Apple wrote and recorded Tidal in her teens, subtly deconstructing themes of love, lust, and anguish with an expert’s skill. A close read of the lyrics, with the understanding that Apple is credited as the sole songwriter, provides keen insight into the mind of someone living through the tumult of adolescence. She’s up, then she’s down; she’s sorry, but she doesn’t care; she can’t be without her lover, then she can’t run far enough in the opposite direction.
“Sleep to Dream,” released as the second single from Tidal in 1996, is a warning to an unserious partner. “I have never been so insulted in all my life / I could swallow the seas to wash down all this pride / First you run like a fool just to be at my side / And now you run like a fool, but you just run to hide, and I can’t abide,” Apple snarls against the deep rumble of the percussion, her rhymes cascading to devastating effect. On the next track, Apple takes you somewhere else entirely: “Sullen Girl,” a haunting, piano-driven ballad, starts out by describing what seems like everyday adolescent ennui, but soon reveals something more sinister — the aftermath of a sexual assault by a stranger when Apple was just 12 years old.
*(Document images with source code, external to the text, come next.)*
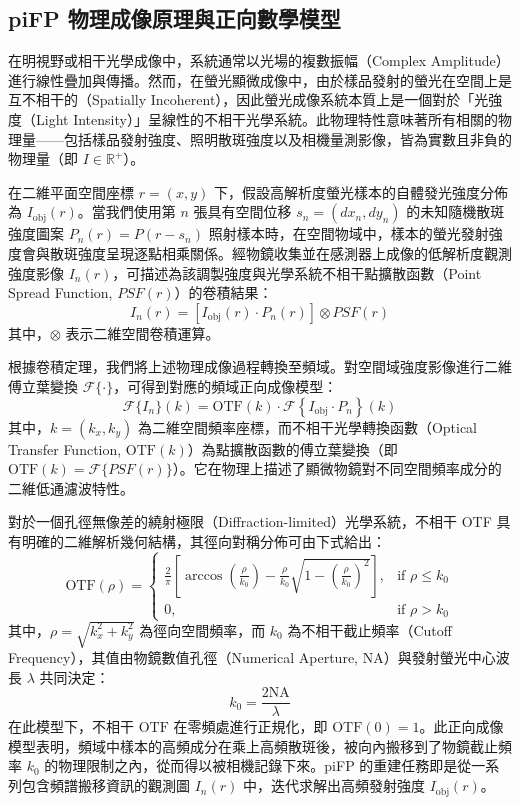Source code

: \subsection{piFP 物理成像原理與正向數學模型}

在明視野或相干光學成像中，系統通常以光場的複數振幅（Complex Amplitude）進行線性疊加與傳播。然而，在螢光顯微成像中，由於樣品發射的螢光在空間上是互不相干的（Spatially Incoherent），因此螢光成像系統本質上是一個對於「光強度（Light Intensity）」呈線性的不相干光學系統。此物理特性意味著所有相關的物理量——包括樣品發射強度、照明散斑強度以及相機量測影像，皆為實數且非負的物理量（即 $I \in \mathbb{R}^+$）。

在二維平面空間座標 $r = (x, y)$ 下，假設高解析度螢光樣本的自體發光強度分佈為 $I_{\text{obj}}(r)$。當我們使用第 $n$ 張具有空間位移 $s_n = (dx_n, dy_n)$ 的未知隨機散斑強度圖案 $P_n(r) = P(r - s_n)$ 照射樣本時，在空間物域中，樣本的螢光發射強度會與散斑強度呈現逐點相乘關係。經物鏡收集並在感測器上成像的低解析度觀測強度影像 $I_n(r)$，可描述為該調製強度與光學系統不相干點擴散函數（Point Spread Function, $PSF(r)$）的卷積結果：
\begin{equation}
    I_n(r) = \left[ I_{\text{obj}}(r) \cdot P_n(r) \right] \otimes PSF(r)
\end{equation}
其中，$\otimes$ 表示二維空間卷積運算。

根據卷積定理，我們將上述物理成像過程轉換至頻域。對空間域強度影像進行二維傅立葉變換 $\mathcal{F}\{\cdot\}$，可得到對應的頻域正向成像模型：
\begin{equation}
    \mathcal{F}\{I_n\}(k) = \text{OTF}(k) \cdot \mathcal{F}\left\{ I_{\text{obj}} \cdot P_n \right\}(k)
\end{equation}
其中，$k = (k_x, k_y)$ 為二維空間頻率座標，而不相干光學轉換函數（Optical Transfer Function, $\text{OTF}(k)$）為點擴散函數的傅立葉變換（即 $\text{OTF}(k) = \mathcal{F}\{PSF(r)\}$）。它在物理上描述了顯微物鏡對不同空間頻率成分的二維低通濾波特性。

對於一個孔徑無像差的繞射極限（Diffraction-limited）光學系統，不相干 OTF 具有明確的二維解析幾何結構，其徑向對稱分佈可由下式給出：
\begin{equation}
    \text{OTF}(\rho) = 
    \begin{cases}
        \frac{2}{\pi} \left[ \arccos\left(\frac{\rho}{k_0}\right) - \frac{\rho}{k_0} \sqrt{1 - \left(\frac{\rho}{k_0}\right)^2} \right], & \text{if } \rho \leq k_0 \\
        0, & \text{if } \rho > k_0
    \end{cases}
\end{equation}
其中，$\rho = \sqrt{k_x^2 + k_y^2}$ 為徑向空間頻率，而 $k_0$ 為不相干截止頻率（Cutoff Frequency），其值由物鏡數值孔徑（Numerical Aperture, $\text{NA}$）與發射螢光中心波長 $\lambda$ 共同決定：
\begin{equation}
    k_0 = \frac{2\text{NA}}{\lambda}
\end{equation}
在此模型下，不相干 $\text{OTF}$ 在零頻處進行正規化，即 $\text{OTF}(0) = 1$。此正向成像模型表明，頻域中樣本的高頻成分在乘上高頻散斑後，被向內搬移到了物鏡截止頻率 $k_0$ 的物理限制之內，從而得以被相機記錄下來。piFP 的重建任務即是從一系列包含頻譜搬移資訊的觀測圖 $I_n(r)$ 中，迭代求解出高頻發射強度 $I_{\text{obj}}(r)$。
The emotional peaks and troughs continue this way through the album, cresting on “The First Taste,” a surprisingly perky tune about the thrill of a new pursuit. Tidal only lasts 10 songs and 51 minutes, but the listener feels so much in a short span of time. This thrilling, painful depth of feeling — a large part of the struggle to navigate the transition into adulthood — hasn’t gotten easier for young people in the 20 years since Tidal was released, and the work she did to catalogue the contradictions of youth in full emotional color are one reason the album has aged so well.
Above all, like most teens, Apple just wanted to be understood. This has continued to be a major force driving her career in subsequent years: Not only does she lay her soul bare on record, she flouts the norms of celebrity reservedness in interviews and in public, most notably in her famous/infamous “This world is bullshit” speech at the 1997 VMAs, where she won Best New Artist. For her sins, Apple has been labeled in the media as “precocious,” “a shrinking violet,” “a moody teenager,” and “an underfed Calvin Klein model” — that last one as recently as 2005.
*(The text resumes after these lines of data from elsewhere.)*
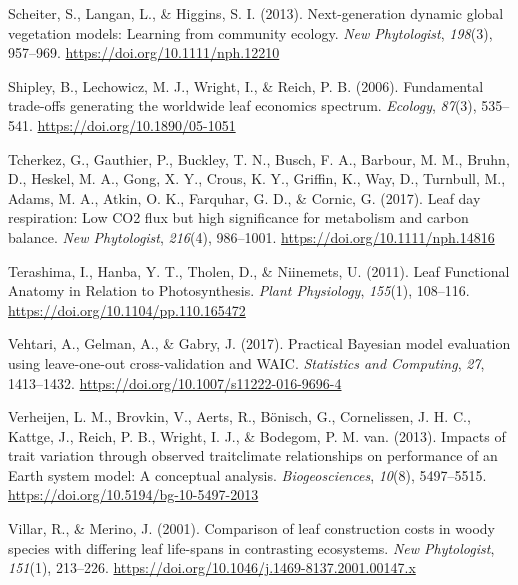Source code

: \documentclass[
  12pt,
  a4paper,
,tablecaptionabove
]{scrartcl}
\newlength{\cslhangindent}
\newenvironment{CSLReferences}[2] %
 {%
  \setlength{\parindent}{0pt}
  \ifodd #1 \everypar{\setlength{\hangindent}{\cslhangindent}}\ignorespaces\fi
  \ifnum #2 > 0
  \setlength{\parskip}{#2\baselineskip}
  \fi
 }%
 {}
\begin{document}
\begin{CSLReferences}{1}{0}
\leavevmode{}%
Scheiter, S., Langan, L., \& Higgins, S. I. (2013). Next-generation
dynamic global vegetation models: {Learning} from community ecology.
\emph{New Phytologist}, \emph{198}(3), 957--969.
\url{https://doi.org/10.1111/nph.12210}

\leavevmode{}%
Shipley, B., Lechowicz, M. J., Wright, I., \& Reich, P. B. (2006).
Fundamental trade-offs generating the worldwide leaf economics spectrum.
\emph{Ecology}, \emph{87}(3), 535--541.
\url{https://doi.org/10.1890/05-1051}

\leavevmode{}%
Tcherkez, G., Gauthier, P., Buckley, T. N., Busch, F. A., Barbour, M.
M., Bruhn, D., Heskel, M. A., Gong, X. Y., Crous, K. Y., Griffin, K.,
Way, D., Turnbull, M., Adams, M. A., Atkin, O. K., Farquhar, G. D., \&
Cornic, G. (2017). Leaf day respiration: Low {CO2} flux but high
significance for metabolism and carbon balance. \emph{New Phytologist},
\emph{216}(4), 986--1001. \url{https://doi.org/10.1111/nph.14816}

\leavevmode{}%
Terashima, I., Hanba, Y. T., Tholen, D., \& Niinemets, U. (2011). Leaf
{Functional Anatomy} in {Relation} to {Photosynthesis}. \emph{Plant
Physiology}, \emph{155}(1), 108--116.
\url{https://doi.org/10.1104/pp.110.165472}

\leavevmode{}%
Vehtari, A., Gelman, A., \& Gabry, J. (2017). Practical {Bayesian} model
evaluation using leave-one-out cross-validation and {WAIC}.
\emph{Statistics and Computing}, \emph{27}, 1413--1432.
\url{https://doi.org/10.1007/s11222-016-9696-4}

\leavevmode{}%
Verheijen, L. M., Brovkin, V., Aerts, R., Bönisch, G., Cornelissen, J.
H. C., Kattge, J., Reich, P. B., Wright, I. J., \& Bodegom, P. M. van.
(2013). Impacts of trait variation through observed
trait\textendash climate relationships on performance of an {Earth}
system model: A conceptual analysis. \emph{Biogeosciences},
\emph{10}(8), 5497--5515. \url{https://doi.org/10.5194/bg-10-5497-2013}

\leavevmode{}%
Villar, R., \& Merino, J. (2001). Comparison of leaf construction costs
in woody species with differing leaf life-spans in contrasting
ecosystems. \emph{New Phytologist}, \emph{151}(1), 213--226.
\url{https://doi.org/10.1046/j.1469-8137.2001.00147.x}


\end{CSLReferences}
\end{document}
It’s interesting to consider the stakes of releasing such an unguarded, nakedly confessional record in 1996, compared to 2016. The same approach that led to mockery and misunderstanding for a young Fiona Apple in the ’90s is closer to the norm today, when fans expect their pop stars to be open and accessible about their inner lives. Adele is the closest thing we have to a universally loved musician right now, in large part due to the perceived realness and emotional intimacy she shares with her audience; pop stars from Beyoncé to Taylor Swift welcome fans into their lives via regular glimpses in song and on social media.
Apple negotiated a different path for herself after Tidal. While that album’s frankness never left her music, she largely retreated from the pop scene within a few years — which has, in turn, made her later albums feel like highly sought-after grails for her loyal fans. When she does speak with the public through the press, she’s as inimitably forthcoming as ever. In one interview after her 1997 VMAs speech, Apple said, “I'm just hoping that if I can be raw about my emotions and not hide anything, I can show people my age and younger it’s OK." Twenty years later, Tidal stands as the historical proof that it is, and will continue to be, OK.